Work instructions:
In the records below, begin at the line that has "(o *PartialExternalConnectionIntegrationResponse) GetTypeOk()" and stop after the line that has "### GetNameOk"; quote those lines verbatim and nothing more.

╭─ Information given

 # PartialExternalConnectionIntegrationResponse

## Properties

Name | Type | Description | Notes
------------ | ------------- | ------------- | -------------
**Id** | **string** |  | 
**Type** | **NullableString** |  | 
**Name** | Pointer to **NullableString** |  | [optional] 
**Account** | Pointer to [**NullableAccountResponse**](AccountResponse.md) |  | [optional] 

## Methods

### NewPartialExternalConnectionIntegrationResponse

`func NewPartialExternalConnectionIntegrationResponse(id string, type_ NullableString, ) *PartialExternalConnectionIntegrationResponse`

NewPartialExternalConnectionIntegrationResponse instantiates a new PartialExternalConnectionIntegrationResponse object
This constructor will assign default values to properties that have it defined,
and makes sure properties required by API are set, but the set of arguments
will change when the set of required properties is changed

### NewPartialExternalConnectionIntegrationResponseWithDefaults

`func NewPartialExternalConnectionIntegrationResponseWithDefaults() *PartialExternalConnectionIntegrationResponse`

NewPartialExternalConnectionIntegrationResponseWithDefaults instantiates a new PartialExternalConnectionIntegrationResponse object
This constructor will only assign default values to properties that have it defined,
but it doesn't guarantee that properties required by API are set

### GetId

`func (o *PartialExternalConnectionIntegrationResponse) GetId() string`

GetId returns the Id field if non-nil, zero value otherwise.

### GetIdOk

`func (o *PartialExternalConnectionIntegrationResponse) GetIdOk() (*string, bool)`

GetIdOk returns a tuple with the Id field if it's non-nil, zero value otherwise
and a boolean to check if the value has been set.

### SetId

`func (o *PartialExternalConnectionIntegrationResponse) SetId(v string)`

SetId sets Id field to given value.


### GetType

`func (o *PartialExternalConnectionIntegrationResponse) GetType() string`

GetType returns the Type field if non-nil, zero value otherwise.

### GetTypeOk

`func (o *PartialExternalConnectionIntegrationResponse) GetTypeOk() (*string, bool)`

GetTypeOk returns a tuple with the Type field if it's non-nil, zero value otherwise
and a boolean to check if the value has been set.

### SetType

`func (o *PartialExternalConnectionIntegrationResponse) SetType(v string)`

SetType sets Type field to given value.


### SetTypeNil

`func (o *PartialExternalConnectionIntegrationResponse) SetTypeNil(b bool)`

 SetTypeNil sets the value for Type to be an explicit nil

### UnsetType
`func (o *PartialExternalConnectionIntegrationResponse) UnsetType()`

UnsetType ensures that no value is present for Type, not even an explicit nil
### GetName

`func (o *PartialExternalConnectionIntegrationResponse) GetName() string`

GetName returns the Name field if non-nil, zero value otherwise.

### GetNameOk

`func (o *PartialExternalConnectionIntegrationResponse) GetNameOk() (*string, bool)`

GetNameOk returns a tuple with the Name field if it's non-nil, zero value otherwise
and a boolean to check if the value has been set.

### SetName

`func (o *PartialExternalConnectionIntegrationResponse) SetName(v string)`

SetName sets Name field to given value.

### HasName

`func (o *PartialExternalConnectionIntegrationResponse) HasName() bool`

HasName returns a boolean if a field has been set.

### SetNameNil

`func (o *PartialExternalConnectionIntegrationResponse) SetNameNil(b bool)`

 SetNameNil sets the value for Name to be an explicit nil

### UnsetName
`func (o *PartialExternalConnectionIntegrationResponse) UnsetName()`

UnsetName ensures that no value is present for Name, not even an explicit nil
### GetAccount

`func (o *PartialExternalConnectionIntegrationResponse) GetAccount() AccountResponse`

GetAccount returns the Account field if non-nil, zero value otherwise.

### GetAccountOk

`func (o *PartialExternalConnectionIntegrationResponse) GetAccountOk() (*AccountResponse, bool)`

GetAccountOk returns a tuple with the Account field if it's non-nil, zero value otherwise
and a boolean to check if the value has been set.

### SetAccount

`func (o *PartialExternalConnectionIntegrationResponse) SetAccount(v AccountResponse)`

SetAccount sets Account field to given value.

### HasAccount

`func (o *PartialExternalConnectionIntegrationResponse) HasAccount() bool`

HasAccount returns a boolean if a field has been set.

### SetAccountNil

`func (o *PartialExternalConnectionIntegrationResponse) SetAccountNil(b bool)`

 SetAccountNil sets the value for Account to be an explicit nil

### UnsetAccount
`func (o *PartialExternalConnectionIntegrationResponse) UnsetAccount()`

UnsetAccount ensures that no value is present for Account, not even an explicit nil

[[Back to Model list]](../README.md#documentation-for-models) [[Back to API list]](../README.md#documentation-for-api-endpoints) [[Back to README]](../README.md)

╰─

Reply:
`func (o *PartialExternalConnectionIntegrationResponse) GetTypeOk() (*string, bool)`

GetTypeOk returns a tuple with the Type field if it's non-nil, zero value otherwise
and a boolean to check if the value has been set.

### SetType

`func (o *PartialExternalConnectionIntegrationResponse) SetType(v string)`

SetType sets Type field to given value.


### SetTypeNil

`func (o *PartialExternalConnectionIntegrationResponse) SetTypeNil(b bool)`

 SetTypeNil sets the value for Type to be an explicit nil

### UnsetType
`func (o *PartialExternalConnectionIntegrationResponse) UnsetType()`

UnsetType ensures that no value is present for Type, not even an explicit nil
### GetName

`func (o *PartialExternalConnectionIntegrationResponse) GetName() string`

GetName returns the Name field if non-nil, zero value otherwise.

### GetNameOk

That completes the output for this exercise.